As atmospheric and ocean temperatures continue to increase in response to
global warming, we expect ice extent and volume to decrease in the poles. In the
Arctic, a negative trend in sea ice cover and volume has been recorded, with an
average loss of 5.3±0.6% per decade since 1985 (Bintanja et al., 2013). However,
Antarctica shows an increase in total sea ice cover of 1.9±1.3% per decade since
1985, with peaks recorded spatially (near the sea ice margin and around the Ross
Sea), and temporally (austral autumn and early winter) (Bintanja et al., 2013).
Moreover, this increase in sea ice is linked to a decrease in sea surface
temperatures (SSTs) in the Southern Ocean (Bintanja et al., 2013).
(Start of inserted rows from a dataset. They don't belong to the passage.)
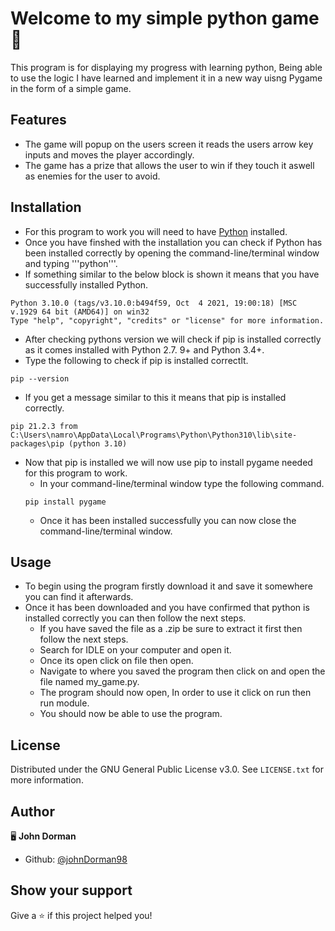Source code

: # Welcome to my simple python game 👋

 This program is for displaying my progress with learning python, Being able to use the logic I have learned and implement it in a new way uisng Pygame in the form of
 a simple game.
 
## Features
 
 * The game will popup on the users screen it reads the users arrow key inputs and moves the player accordingly.
 * The game has a prize that allows the user to win if they touch it aswell as enemies for the user to avoid.

## Installation

 * For this program to work you will need to have [Python](https://www.python.org/downloads/) installed.
 * Once you have finshed with the installation you can check if Python has been installed correctly by opening the command-line/terminal window and typing '''python'''.
 * If something similar to the below block is shown it means that you have successfully installed Python.

 ```
 Python 3.10.0 (tags/v3.10.0:b494f59, Oct  4 2021, 19:00:18) [MSC v.1929 64 bit (AMD64)] on win32 
 Type "help", "copyright", "credits" or "license" for more information.
 ```
 
 * After checking pythons version we will check if pip is installed correctly as it comes installed with Python 2.7. 9+ and Python 3.4+.
  * Type the following to check if pip is installed correctlt.
  ```
  pip --version
  ```
  
  * If you get a message similar to this it means that pip is installed correctly.
  ```
  pip 21.2.3 from C:\Users\namro\AppData\Local\Programs\Python\Python310\lib\site-packages\pip (python 3.10)
  ```
  
  * Now that pip is installed we will now use pip to install pygame needed for this program to work.
    * In your command-line/terminal window type the following command.
    ```
    pip install pygame
    ```
    * Once it has been installed successfully you can now close the command-line/terminal window.
    
## Usage

 * To begin using the program firstly download it and save it somewhere you can find it afterwards.
 * Once it has been downloaded and you have confirmed that python is installed correctly you can then follow the next steps.
   * If you have saved the file as a .zip be sure to extract it first then follow the next steps.
   * Search for IDLE on your computer and open it.
   * Once its open click on file then open.
   * Navigate to where you saved the program then click on and open the file named my_game.py.
   * The program should now open, In order to use it click on run then run module.
   * You should now be able to use the program.

## License

Distributed under the GNU General Public License v3.0. See `LICENSE.txt` for more information.

## Author

🖥️ **John Dorman**

* Github: [@johnDorman98](https://github.com/johnDorman98)

## Show your support

Give a ⭐️ if this project helped you!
The reason for this increase in Antarctic sea ice is not immediately clear, and
several explanations have been proposed, which are related to changes in either
atmospheric or oceanic conditions promoting cooling of the upper surface of the
ocean. One theory suggests that a positive Southern Annular Mode (SAM) index,
which results in the polar migration and strengthening of westerly winds in the
Southern Ocean, is responsible for atmospheric cooling over Antarctica and hence
promoting sea ice expansion (Bintanja et al., 2013). Increases in the SAM index
have been recorded between the 1980s and 2000 during austral autumn and winter,
but researchers found that it only explains about 25% of the observed trends in sea
ice (Bintanja et al., 2013).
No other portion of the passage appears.